### HOW TO COMPLETE THIS TASK:
Could you copy every line of the data that contains the word "nCash"?
GIVEN RECORDS below:
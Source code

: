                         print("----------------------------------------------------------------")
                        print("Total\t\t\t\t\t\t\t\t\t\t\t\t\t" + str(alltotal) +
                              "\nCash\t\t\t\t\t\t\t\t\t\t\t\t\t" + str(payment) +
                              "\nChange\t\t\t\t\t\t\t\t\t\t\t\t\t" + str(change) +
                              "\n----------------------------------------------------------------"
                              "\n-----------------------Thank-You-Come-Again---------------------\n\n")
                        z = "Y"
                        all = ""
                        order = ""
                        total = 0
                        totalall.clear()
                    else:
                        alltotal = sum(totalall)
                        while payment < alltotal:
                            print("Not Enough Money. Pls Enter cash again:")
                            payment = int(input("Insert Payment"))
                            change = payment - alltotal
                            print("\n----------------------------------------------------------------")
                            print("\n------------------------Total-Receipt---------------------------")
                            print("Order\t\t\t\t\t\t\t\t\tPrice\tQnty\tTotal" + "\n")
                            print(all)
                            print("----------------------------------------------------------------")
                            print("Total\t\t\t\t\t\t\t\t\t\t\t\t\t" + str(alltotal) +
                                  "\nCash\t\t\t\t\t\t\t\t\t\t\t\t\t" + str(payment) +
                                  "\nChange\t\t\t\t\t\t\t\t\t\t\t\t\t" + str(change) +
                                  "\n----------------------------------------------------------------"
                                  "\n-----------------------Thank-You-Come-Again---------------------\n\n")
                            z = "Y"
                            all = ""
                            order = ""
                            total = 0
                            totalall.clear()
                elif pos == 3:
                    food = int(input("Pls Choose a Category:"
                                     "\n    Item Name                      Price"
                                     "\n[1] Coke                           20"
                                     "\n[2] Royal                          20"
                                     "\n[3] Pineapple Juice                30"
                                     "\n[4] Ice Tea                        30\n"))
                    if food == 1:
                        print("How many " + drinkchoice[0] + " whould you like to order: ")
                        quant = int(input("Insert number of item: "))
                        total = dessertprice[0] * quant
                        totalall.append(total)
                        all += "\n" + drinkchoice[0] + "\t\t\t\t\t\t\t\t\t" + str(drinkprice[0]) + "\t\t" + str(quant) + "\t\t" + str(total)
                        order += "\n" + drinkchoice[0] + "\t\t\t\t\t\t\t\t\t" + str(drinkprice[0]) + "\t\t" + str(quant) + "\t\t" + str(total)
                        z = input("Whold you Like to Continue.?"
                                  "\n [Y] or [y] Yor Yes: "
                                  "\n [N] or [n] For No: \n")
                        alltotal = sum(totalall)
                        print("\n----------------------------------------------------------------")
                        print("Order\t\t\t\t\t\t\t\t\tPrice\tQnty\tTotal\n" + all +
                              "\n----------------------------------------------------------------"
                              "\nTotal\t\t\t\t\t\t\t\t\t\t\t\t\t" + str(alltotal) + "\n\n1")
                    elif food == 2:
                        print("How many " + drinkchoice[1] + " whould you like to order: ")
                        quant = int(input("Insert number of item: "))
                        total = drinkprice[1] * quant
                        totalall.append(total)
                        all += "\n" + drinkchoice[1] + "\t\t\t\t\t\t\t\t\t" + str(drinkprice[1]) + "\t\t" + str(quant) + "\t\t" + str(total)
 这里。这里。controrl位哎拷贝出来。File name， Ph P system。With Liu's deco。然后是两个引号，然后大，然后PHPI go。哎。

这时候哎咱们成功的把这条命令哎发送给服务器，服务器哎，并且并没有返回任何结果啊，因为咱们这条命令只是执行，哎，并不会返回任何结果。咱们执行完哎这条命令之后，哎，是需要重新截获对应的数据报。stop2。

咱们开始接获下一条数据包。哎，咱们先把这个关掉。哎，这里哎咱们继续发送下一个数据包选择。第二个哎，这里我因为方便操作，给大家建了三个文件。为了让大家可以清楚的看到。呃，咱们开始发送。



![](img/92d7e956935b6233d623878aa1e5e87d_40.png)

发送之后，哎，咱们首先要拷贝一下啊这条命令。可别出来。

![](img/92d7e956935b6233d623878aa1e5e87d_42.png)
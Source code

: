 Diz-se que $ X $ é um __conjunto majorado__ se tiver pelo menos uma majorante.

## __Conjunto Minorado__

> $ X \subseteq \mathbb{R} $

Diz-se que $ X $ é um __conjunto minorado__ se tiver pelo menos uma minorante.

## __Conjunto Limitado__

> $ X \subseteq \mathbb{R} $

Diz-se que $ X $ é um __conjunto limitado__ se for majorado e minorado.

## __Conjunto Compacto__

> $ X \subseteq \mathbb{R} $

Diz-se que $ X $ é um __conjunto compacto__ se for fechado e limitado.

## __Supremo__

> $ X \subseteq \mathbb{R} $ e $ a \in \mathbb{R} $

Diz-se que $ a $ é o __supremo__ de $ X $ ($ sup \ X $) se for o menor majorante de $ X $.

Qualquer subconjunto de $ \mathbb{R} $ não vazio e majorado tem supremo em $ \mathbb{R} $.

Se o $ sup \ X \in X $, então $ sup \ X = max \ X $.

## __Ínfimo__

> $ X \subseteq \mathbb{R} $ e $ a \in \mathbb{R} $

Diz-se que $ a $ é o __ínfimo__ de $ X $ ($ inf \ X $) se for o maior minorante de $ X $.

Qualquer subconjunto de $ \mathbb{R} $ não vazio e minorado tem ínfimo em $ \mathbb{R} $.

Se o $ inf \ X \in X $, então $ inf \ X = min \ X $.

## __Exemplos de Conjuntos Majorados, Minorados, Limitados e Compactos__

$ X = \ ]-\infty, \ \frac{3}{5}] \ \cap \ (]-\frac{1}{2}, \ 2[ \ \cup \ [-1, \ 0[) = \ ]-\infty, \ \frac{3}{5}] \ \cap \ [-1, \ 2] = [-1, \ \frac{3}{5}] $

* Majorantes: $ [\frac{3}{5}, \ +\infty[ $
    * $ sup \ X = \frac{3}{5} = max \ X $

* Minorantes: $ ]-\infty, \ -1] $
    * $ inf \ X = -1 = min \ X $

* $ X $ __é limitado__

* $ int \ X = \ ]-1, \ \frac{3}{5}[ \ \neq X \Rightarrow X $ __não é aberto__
End of GIVEN RECORDS.
### SOLUTION:
                              "\nCash\t\t\t\t\t\t\t\t\t\t\t\t\t" + str(payment) +
                                  "\nCash\t\t\t\t\t\t\t\t\t\t\t\t\t" + str(payment) +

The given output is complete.